The transparency of the growing pots makes it easier to control root formation. An extract from seaweed, which is available in specialist shops and online shops, has proven itself as a rooting powder. If the material is ready, the experienced gardener proceeds as follows:
- Pick a healthy leaf.
- Cut off with the disinfected knife in the early morning.
- Cut occurs just above a branch.
- Do not crush tissue with the knife.
- The ideal length of the cutting is 10 cm to 20 cm.
- Remove a maximum of one third of the leaf of the mother plant.
- Dip the cuttings in the rooting powder.
- Stick in the pot with the inorganic substrate.
- Place the pot in the plastic container and close the lid.
- The tip of the leaf must not touch the lid.
- Place the container in a semi-shady spot at 25° Celsius.

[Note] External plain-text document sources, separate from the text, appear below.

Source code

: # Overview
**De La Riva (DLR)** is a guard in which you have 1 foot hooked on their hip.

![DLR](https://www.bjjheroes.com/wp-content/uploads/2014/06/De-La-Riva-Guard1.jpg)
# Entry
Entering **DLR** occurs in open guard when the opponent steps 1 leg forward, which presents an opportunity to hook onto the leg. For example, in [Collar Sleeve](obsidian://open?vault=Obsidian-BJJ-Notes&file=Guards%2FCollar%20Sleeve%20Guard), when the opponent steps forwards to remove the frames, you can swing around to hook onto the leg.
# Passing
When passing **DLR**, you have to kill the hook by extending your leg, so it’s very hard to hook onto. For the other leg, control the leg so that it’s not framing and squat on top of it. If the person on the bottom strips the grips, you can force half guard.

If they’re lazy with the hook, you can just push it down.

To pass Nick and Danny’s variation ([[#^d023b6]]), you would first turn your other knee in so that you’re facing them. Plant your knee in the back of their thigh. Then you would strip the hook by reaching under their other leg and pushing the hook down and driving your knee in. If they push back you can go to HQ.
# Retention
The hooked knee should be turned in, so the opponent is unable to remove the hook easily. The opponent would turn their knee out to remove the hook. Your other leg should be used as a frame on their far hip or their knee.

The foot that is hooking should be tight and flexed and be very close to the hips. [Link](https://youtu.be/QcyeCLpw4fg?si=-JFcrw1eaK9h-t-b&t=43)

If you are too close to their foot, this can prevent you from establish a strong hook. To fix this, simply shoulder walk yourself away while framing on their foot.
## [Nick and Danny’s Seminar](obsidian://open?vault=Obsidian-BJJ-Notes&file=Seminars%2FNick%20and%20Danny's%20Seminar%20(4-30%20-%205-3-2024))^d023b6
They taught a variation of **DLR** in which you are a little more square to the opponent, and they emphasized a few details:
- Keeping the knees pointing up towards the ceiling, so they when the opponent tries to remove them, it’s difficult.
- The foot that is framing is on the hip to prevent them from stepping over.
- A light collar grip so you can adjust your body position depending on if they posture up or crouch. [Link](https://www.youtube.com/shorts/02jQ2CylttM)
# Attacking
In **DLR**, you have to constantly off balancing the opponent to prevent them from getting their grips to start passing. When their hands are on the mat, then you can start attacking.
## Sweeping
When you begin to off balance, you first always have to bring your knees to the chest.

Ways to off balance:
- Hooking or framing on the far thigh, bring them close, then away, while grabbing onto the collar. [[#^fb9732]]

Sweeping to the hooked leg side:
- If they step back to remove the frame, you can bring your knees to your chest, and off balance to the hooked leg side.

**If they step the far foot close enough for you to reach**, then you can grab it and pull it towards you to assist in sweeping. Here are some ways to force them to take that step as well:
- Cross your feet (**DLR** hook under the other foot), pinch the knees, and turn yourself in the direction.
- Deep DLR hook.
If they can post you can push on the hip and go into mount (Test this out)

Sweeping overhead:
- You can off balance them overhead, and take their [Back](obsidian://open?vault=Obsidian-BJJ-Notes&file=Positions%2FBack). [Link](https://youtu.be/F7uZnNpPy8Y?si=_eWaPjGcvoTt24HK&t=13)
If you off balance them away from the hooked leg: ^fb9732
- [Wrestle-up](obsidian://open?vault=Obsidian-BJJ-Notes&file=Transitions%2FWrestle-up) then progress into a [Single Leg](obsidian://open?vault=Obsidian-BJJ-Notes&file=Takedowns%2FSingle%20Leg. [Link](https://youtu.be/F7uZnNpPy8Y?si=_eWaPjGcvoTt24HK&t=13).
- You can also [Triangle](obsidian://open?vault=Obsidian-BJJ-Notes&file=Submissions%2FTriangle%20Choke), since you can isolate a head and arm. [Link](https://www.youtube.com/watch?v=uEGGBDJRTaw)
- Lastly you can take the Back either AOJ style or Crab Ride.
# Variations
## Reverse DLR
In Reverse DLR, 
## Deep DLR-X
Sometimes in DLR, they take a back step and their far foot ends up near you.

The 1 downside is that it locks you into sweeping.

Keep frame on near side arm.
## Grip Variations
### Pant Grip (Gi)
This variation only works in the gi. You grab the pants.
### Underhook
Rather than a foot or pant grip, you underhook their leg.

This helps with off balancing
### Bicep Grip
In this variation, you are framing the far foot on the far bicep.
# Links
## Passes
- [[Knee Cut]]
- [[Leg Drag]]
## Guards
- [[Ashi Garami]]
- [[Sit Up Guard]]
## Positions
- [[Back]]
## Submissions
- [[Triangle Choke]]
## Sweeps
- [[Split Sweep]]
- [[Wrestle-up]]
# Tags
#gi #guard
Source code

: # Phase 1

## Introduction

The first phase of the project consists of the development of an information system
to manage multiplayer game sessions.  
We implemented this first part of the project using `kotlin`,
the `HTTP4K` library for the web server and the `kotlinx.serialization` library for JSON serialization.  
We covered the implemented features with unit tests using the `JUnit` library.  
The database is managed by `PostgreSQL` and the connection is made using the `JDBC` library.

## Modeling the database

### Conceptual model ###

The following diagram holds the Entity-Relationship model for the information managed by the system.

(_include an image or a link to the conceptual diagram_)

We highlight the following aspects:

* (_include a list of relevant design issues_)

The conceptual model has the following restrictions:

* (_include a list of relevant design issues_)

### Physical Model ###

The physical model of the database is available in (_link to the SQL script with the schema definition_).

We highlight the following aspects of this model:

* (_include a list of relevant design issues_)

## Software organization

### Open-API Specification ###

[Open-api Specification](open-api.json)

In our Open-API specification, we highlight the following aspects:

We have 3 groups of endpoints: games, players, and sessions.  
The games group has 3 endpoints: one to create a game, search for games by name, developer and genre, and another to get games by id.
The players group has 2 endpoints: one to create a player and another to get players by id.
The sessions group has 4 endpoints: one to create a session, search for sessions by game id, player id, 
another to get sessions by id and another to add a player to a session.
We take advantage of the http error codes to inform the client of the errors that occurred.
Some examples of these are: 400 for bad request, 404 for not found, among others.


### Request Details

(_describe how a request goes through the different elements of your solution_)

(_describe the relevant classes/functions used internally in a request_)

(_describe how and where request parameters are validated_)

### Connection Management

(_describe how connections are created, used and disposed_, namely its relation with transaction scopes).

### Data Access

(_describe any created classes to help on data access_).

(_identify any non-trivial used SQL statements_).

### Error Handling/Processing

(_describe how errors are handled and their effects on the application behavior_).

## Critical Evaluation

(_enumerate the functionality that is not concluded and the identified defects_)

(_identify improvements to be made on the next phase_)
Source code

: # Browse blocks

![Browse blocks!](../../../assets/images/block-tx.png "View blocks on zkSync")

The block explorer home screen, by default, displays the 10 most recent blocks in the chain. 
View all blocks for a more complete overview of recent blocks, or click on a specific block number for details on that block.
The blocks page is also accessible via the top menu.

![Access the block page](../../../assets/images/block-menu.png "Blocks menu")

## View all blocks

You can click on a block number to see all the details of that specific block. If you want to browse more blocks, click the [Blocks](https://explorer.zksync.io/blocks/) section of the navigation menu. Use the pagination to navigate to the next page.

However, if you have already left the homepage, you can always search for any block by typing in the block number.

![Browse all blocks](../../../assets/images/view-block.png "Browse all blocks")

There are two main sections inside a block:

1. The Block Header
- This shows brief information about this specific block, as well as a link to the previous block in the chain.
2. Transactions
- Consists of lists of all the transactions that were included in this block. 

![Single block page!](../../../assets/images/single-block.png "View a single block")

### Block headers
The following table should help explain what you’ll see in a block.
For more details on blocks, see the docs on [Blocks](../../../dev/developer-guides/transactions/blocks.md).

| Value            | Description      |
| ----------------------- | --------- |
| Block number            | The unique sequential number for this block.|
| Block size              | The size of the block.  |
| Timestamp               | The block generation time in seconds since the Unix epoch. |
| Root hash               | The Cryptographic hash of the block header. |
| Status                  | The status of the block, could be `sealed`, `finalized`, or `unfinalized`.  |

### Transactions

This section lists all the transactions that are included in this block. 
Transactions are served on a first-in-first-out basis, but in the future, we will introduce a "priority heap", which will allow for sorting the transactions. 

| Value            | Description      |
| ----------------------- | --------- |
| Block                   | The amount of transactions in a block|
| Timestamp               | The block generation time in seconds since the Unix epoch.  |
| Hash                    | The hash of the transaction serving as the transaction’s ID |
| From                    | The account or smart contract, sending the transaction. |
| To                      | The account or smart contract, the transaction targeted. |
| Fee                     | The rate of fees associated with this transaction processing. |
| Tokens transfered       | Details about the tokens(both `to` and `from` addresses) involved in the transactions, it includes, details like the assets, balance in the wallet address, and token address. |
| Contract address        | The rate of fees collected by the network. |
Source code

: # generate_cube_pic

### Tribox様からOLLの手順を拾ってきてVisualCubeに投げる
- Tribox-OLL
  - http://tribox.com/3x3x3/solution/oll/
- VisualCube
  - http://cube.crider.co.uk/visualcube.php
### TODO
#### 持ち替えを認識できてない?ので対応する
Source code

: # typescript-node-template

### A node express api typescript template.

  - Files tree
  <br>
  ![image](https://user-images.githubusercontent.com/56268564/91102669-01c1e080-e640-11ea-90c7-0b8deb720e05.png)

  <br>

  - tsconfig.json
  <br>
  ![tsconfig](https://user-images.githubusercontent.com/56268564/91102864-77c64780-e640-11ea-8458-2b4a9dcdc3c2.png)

- Air the lid from time to time and mist the cuttings with water.
Leaves that are 1 to 3 months old have the best conditions to be used as leaf cuttings. If they are older, there is a risk that they are already preparing to retreat into the tuber. Pumice and perlite are best suited as substrates. Containers and cuttings are inspected daily for water requirements and root development. After about 3 months, the first tender roots should appear and the formation of the small tuber should begin. If the first leaves turn yellow, this is no reason to panic, as this is an indication that the young tuber is entering its first dormant period.
diseases and pests
In principle, sterility is the top priority for all work involving the Titan Arum, as the flower is extremely susceptible to nematode rot, especially during the dormant phase. The rot is usually caused by soil that is too moist and temperatures that are too low, which make it easy for fungi, nematodes and bacteria to attack the tuber. If the damage is recognized in time, a rescue attempt can be started:
- Cut out rotten areas down to the healthy tissue.
- Dust the remaining tuber generously with charcoal powder.
- Store in a dry place in the air for a few days.
- Then replant in moderately moist soil.
- Cultivate drier than before, but don’t let it dry out.
If nematodes were the cause of the rot, the titan arum must be kept in quarantine immediately so that the infection cannot spread. Effective nematocides for private use have not yet been approved, so gardeners can only hope that the rescue attempt was successful.
Among the pests, it is primarily the root aphids that can attack a titan arum. If the tuber is kept a little drier during the dormant period than when it is growing, the pests feel particularly comfortable. Therefore, every repot should be used to thoroughly inspect the tuber for root aphids. Experienced experts advise against the use of chemical pesticides because Titan Arum can react very sensitively to them. It makes more sense to use predatory mites, the natural predators of root aphids. Predatory mites can be purchased in specialist shops. They are applied above and below ground on the Titan Arum and immediately attack the pests without causing any damage to the plant.
Ever since the titanic arum was discovered in Sumatra in 1878, it has stirred the minds of gardeners all over the world. Its spectacular appearance, rare flowering and unusual tactics of pollination by spreading an unbearable stench make the world’s largest flower a real celebrity. Cultivating them presents the hobby gardener with unexpected challenges. However, those who manage to animate the Amorphophallus titanum to flower will secure a place in the botanical history books.